RBA Payments System Board June 2026: What Australian PSPs Must Act On

Last updated: June 2026

An Australian acquirer that keeps surcharging logic running past 30 September 2026 will be applying fees the rules no longer permit. A designated card network or large acquirer that misses the new publication dates will be out of step with the RBA Standards registered on the Federal Register of Legislation. The June 2026 RBA Payments System Board meeting did not invent these obligations.

The Reserve Bank of Australia held its Payments System Board meeting on 4 June 2026. The substance was settled in March, when the Board published the Conclusions Paper for its Review of Merchant Card Payment Costs and Surcharging. The June meeting confirmed that the amended card payment Standards were registered on the Federal Register of Legislation on 14 April 2026, and set out the forward agenda.

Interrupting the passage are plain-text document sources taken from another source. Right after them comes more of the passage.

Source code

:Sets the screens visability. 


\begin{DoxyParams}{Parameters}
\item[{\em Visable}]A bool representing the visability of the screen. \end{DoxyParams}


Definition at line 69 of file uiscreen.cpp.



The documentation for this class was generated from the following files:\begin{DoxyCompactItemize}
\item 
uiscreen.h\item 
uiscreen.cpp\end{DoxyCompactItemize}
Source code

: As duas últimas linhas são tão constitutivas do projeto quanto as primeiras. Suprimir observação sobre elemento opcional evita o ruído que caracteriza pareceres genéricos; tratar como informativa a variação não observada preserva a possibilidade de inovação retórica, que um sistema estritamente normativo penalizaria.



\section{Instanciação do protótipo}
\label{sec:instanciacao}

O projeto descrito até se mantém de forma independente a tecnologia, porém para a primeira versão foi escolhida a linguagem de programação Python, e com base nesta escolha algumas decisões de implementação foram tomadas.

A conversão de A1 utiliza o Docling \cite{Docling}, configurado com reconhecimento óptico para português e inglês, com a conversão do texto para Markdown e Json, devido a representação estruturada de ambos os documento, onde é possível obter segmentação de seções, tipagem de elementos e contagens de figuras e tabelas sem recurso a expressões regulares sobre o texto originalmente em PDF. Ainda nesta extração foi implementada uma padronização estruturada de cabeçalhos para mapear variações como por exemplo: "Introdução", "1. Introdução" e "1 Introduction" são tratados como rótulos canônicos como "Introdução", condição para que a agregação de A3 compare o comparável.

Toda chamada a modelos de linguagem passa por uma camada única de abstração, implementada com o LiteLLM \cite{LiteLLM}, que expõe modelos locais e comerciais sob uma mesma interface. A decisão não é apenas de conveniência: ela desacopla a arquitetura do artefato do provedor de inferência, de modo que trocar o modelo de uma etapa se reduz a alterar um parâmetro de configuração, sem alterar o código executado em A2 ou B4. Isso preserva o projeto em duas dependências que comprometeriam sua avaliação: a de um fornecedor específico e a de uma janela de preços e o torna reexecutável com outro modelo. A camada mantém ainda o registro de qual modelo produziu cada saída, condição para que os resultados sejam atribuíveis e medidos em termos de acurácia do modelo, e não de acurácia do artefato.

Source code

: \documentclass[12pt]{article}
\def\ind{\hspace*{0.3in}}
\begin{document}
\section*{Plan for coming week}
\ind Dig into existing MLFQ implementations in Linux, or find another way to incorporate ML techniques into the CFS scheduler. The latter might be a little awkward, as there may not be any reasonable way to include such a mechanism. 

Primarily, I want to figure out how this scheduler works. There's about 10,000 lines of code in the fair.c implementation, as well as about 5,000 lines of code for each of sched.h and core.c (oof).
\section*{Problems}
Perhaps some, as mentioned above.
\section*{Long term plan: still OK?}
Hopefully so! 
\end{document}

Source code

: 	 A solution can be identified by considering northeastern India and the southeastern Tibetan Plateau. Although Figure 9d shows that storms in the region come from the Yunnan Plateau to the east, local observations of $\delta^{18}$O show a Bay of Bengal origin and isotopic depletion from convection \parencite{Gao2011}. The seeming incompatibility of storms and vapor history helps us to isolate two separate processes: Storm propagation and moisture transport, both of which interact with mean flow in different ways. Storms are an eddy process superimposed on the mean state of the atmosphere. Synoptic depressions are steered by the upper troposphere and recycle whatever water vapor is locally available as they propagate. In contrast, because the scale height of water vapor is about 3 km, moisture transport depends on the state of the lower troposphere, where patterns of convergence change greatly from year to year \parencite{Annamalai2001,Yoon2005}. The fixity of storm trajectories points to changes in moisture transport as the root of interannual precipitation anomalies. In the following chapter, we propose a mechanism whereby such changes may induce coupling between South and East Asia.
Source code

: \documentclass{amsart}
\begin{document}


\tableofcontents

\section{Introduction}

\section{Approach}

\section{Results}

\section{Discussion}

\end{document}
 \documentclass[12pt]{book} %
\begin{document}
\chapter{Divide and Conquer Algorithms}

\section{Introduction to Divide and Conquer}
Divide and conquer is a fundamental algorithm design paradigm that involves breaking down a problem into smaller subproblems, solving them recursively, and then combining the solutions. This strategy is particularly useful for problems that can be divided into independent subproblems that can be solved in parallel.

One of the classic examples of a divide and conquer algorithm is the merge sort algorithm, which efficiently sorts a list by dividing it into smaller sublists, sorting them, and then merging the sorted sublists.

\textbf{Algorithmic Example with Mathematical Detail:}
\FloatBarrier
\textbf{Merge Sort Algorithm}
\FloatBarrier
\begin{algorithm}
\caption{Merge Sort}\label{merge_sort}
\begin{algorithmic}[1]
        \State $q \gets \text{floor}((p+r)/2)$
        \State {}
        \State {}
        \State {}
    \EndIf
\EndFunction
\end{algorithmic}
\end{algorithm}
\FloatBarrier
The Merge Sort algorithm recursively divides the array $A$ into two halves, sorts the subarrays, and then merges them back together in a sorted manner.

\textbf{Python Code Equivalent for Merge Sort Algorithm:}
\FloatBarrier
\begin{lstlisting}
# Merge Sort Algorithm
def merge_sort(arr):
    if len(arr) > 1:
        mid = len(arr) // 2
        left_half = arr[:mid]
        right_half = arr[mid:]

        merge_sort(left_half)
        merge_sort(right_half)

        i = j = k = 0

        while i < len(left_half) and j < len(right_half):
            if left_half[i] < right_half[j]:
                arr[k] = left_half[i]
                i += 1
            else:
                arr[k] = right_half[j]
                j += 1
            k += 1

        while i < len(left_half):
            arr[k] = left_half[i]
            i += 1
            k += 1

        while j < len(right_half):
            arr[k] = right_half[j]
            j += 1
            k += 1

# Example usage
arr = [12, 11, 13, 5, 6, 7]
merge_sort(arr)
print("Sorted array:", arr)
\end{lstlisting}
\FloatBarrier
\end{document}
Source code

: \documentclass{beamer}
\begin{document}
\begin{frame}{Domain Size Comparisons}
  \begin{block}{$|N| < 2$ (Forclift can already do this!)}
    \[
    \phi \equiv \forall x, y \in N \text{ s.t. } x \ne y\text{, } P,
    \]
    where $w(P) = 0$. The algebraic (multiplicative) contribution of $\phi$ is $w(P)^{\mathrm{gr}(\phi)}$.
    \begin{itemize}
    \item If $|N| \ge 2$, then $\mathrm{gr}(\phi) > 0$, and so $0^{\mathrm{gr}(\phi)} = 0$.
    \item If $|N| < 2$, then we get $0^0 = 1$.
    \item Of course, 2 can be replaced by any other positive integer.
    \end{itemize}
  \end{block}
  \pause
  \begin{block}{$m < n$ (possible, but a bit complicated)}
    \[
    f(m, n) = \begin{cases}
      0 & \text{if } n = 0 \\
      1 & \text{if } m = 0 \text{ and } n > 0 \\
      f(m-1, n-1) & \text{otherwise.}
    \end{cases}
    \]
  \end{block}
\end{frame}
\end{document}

Related reading: SEPA Instant Payments Regulation

What the June 2026 RBA Payments System Board meeting decided

The Board confirmed the amended Standards giving effect to the surcharging and interchange conclusions were registered on 14 April 2026, and recorded that the RBA would not prevent non-designated payment systems from introducing their own no-surcharge rules. It also set the near-term agenda covered below: a payments system regulation consultation, system-wide cryptographic resilience work, an approved assessment of the Reserve Bank Information and Transfer System (RITS) against the Principles for Financial Market Infrastructures, and a retail central bank digital currency assessment due in 2026/27.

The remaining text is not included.